Dans une interview à un média conservateur, Oskar Freysinger a souligné qu'on avorte désormais en Suisse «comme on va aux toilettes» et que «pire qu'un droit, c'est devenu un automatisme».

Dans une interview à «Nouvelles de France et d'ailleurs», un site internet «développé par des journalistes et des internautes de droite, libéraux et conservateurs», Oskar Freysinger s'est exprimé sur son soutien à l'initiative populaire fédérale «Financer l'avortement est une affaire privée» contre le remboursement par la LaMal des IVG.

«Ecoutez, si quelqu'un n'en a pas les moyens financiers et veut vraiment avorter qu'il se démerde! Ce ne sont pas nos affaires» a déclaré le Conseiller national UDC. Dans une interview reprise par le site Chretienté.info, il précise qu'actuellement en Suisse «l'avortement est inclus dans les remboursements de la caisse maladie, donc des gens comme moi paient pour ce qu'ils considèrent comme un crime, je trouve ça totalement anormal. Nous estimons que si quelqu'un, dans son plan de vie, veut avorter, il doit faire payer cela par des caisses complémentaires».

«On avorte comme on va aux toilettes»

Interrogé à propos de ceux qui considèrent l'avortement comme un droit, la réponse d'Oskar Freysinger est cinglante: «C'est pire qu'un droit, c'est devenu un automatisme, on avorte comme on va aux toilettes. C'est comme le sexe qui devient un commerce de la chair. Il ne faut pas s'étonner que les perversions augmentent et DSK n'en est que l'illustration».

Le père de famille valaisan précise que le but de cette initiative «est de revenir à une pratique ou l'avortement n'est autorisé qu'en cas de danger pour la vie de la mère».

«DSK n'est qu'un pauvre esclave de ses pulsions»

Dans cetet interview, Freysinger de donner aussi son avis sur les accusations contre Dominique Strauss-Kahn. Pour le militant UDC, le cas de DSK illustre la perte de valeurs des socialistes en France: «DSK, c'est le piège des socialistes. Quant on n'a pas de valeurs, dès qu'on a le pouvoir, on estime pouvoir faire n'importe quoi. En France les socialistes n'ont pas de valeurs».

Pour étayer ses propos, de relever: «Quant j'ai épousé ma femme, il y a 23 ans, je me suis engagé à la vie à la mort et ce n'est pas n'importe quoi, ça ne voulait pas dire «on essaie puis on verra bien». La liberté c'est de choisir ses contraintes, DSK quant à lui n'est qu'un pauvre esclave de ses pulsions. On a créé un devoir de jouissance: tu ne consommes pas, tu n'existe pas. De même tu veux être libre donc tu tues ton gamin, c'est aberrant.»

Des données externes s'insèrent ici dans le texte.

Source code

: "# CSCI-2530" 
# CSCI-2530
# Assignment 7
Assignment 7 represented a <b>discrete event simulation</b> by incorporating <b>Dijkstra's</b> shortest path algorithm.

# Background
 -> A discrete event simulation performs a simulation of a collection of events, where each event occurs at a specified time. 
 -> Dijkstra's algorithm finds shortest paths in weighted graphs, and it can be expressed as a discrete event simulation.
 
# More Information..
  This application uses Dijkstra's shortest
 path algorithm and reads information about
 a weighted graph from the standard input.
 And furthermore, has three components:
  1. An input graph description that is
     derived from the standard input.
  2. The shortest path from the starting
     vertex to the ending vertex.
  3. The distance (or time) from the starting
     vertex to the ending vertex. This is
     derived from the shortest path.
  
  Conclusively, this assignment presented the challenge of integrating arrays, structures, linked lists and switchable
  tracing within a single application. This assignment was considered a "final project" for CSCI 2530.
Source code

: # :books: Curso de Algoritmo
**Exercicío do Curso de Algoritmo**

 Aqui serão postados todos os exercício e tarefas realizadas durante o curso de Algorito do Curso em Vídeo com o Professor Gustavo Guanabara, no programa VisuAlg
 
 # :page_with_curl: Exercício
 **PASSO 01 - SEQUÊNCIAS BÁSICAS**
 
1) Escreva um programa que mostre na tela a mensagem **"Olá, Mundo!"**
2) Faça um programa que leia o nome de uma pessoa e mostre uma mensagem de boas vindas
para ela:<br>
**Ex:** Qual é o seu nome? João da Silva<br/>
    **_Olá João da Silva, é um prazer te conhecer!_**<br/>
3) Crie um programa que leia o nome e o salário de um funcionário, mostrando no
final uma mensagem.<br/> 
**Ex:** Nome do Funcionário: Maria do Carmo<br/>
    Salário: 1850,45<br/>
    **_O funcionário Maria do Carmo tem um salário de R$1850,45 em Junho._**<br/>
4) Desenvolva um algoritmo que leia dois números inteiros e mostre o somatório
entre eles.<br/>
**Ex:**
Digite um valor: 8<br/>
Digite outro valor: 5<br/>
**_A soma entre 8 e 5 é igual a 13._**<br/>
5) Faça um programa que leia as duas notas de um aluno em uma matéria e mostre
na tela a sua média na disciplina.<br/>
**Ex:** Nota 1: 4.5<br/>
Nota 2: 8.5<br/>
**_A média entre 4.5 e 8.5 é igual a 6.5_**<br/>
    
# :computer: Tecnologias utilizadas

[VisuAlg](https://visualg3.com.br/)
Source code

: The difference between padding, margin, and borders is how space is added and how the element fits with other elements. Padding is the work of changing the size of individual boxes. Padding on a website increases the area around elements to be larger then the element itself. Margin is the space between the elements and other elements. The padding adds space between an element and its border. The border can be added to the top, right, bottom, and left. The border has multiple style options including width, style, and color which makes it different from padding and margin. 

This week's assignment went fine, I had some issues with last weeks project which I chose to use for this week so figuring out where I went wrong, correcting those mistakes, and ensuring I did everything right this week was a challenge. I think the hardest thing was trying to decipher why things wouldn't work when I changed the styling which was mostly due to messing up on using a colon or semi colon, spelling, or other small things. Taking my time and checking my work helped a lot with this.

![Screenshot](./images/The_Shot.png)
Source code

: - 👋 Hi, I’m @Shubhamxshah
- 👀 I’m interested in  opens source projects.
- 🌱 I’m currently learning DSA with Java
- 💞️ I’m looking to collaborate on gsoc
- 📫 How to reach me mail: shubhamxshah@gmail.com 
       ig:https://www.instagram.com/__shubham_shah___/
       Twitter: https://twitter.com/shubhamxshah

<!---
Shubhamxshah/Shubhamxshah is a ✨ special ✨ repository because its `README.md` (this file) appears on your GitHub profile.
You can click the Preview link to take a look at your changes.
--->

L'initiative devrait aboutir

Le cap des 100'000 signatures aurait été atteint avec une bonne marge, explique Valérie Kasteler-Budde, du comité d'initiative. La co-Présidente du PEV Genève précise recevoir «entre 100 et 200 signatures par jour» et que, sans avancer de date précise, l'initiative sera «prochainement» déposée à Berne.

«Les récoltes ont particulièrement bien marché dans le cantons catholiques où «des valeurs pro-vie» sont marquées, Cela a été le cas au Tessin, en Valais, en Argovie ou à Fribourg. A contrario, on a observée des réticences dans des cantons comme Bâle où Genève marqués par une certaine forme de féminisme», souligne Valérie Kasteler-Budde.